Syrian Kurdish groups and their allies said on Thursday they approved a blueprint for a system of federal government in northern Syria, reaffirming their plans for autonomy in areas they have controlled during the civil war.
The blueprint amounts to a constitution, known as the social contract, an official told Reuters this week.
It aims to cement the autonomy of areas of northern Syria where Kurdish groups have already carved out self-governing regions since the start of the war in 2011, though Kurdish leaders say an independent state is not the goal.
“The social contract draft was ratified,” Mansour al-Salloum, joint head of the Founding Council of the Federal System, told Reuters in Rmeilan in northeast Syria.

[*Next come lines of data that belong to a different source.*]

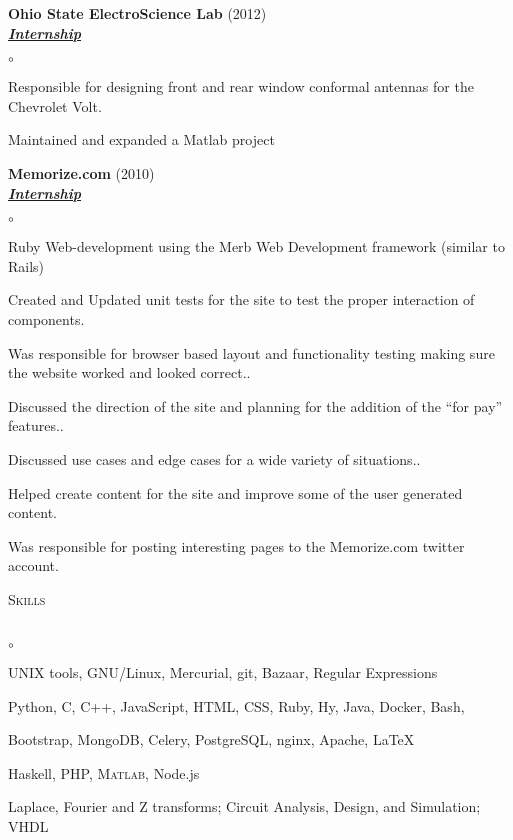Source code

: \documentclass{article}
\newcommand{\lineunder}{\vspace*{-8pt} \\ \hspace*{-18pt} \hrulefill \\}
\newcommand{\header}[1]{{\hspace*{-15pt}\vspace*{6pt} \textsc{#1}} \vspace*{-6pt} \lineunder}
\newcommand{\employer}[3]{{ \textbf{#1} (#2)\\ \underline{\textbf{\emph{#3}}}\\  }}
\newenvironment{achievements}{\begin{list}{$\circ$}{\topsep 0pt \itemsep -2pt}}{\vspace*{4pt}\end{list}}
\begin{document}
\employer{Ohio State ElectroScience Lab}{2012}{Internship}
	\begin{achievements}
	\item Responsible for designing front and rear window conformal antennas for the Chevrolet Volt.
	\item Maintained and expanded a Matlab project
	\end{achievements}

\employer{Memorize.com}{2010}{Internship}
	\begin{achievements}
	\item Ruby Web-development using the Merb Web Development framework
(similar to Rails)
	\item Created and Updated unit tests for the site to test the proper
interaction of components.
	\item Was responsible for browser based layout and functionality testing
making sure the website worked and looked correct..
	\item Discussed the direction of the site and planning
for the addition of the ``for pay'' features..
	\item Discussed use cases and edge cases for a wide variety of
situations..
	\item Helped create content for the site and improve some of the
	user generated content.
	\item Was responsible for posting interesting pages to the Memorize.com twitter
  account.
	\end{achievements}

\header{Skills}
\begin{achievements}
	\item UNIX tools, GNU/Linux, Mercurial, git, Bazaar, Regular Expressions
	\item Python, C, C++, JavaScript, HTML, CSS, Ruby, Hy, Java, Docker, Bash,
	\item Bootstrap, MongoDB, Celery, PostgreSQL, nginx, Apache, \LaTeX
	\item Haskell, PHP, \textsc{Matlab}, Node.js
	\item Laplace, Fourier and Z transforms; Circuit Analysis, Design, and Simulation; VHDL
\end{achievements}
\end{document}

“The executive committee will prepare for elections” first to regional administrations and later to a central body, he said, without giving a date for the votes.
Salloum said that for areas currently outside the control of the Kurds and their allies, such as Islamic State-held Raqqa, the local population would ultimately decide whether they wanted to be part of the federal system.
Separate forces are fighting against IS militants around Raqqa including the Kurdish YPG and its allies backed by the United States, and the Syrian army backed by Russian air strikes. Turkish-backed rebels are fighting the jihadist group further northwest.
Syrian Kurdish groups and their allies have made their moves towards regional autonomy in the absence of any international deal for a political settlement to the nearly six-year Syrian war.